# Task statement
Write the records out again, keeping each line exactly as it is.
######
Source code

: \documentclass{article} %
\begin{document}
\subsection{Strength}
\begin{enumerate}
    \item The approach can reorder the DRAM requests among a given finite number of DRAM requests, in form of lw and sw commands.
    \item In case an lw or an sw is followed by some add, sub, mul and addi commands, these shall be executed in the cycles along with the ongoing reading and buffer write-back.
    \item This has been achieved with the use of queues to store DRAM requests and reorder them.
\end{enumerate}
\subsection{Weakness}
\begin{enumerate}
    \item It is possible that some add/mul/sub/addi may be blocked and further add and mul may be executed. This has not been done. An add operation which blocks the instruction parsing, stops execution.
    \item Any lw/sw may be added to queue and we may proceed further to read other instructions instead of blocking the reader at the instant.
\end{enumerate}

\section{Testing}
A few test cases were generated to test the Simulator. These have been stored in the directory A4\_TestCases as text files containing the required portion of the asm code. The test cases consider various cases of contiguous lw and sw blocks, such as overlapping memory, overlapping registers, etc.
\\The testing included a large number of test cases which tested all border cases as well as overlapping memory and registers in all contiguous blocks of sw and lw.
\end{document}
######
# Task answer
Source code

: \documentclass{article} %
\begin{document}
\subsection{Strength}
\begin{enumerate}
    \item The approach can reorder the DRAM requests among a given finite number of DRAM requests, in form of lw and sw commands.
    \item In case an lw or an sw is followed by some add, sub, mul and addi commands, these shall be executed in the cycles along with the ongoing reading and buffer write-back.
    \item This has been achieved with the use of queues to store DRAM requests and reorder them.
\end{enumerate}
\subsection{Weakness}
\begin{enumerate}
    \item It is possible that some add/mul/sub/addi may be blocked and further add and mul may be executed. This has not been done. An add operation which blocks the instruction parsing, stops execution.
    \item Any lw/sw may be added to queue and we may proceed further to read other instructions instead of blocking the reader at the instant.
\end{enumerate}

\section{Testing}
A few test cases were generated to test the Simulator. These have been stored in the directory A4\_TestCases as text files containing the required portion of the asm code. The test cases consider various cases of contiguous lw and sw blocks, such as overlapping memory, overlapping registers, etc.
\\The testing included a large number of test cases which tested all border cases as well as overlapping memory and registers in all contiguous blocks of sw and lw.
\end{document}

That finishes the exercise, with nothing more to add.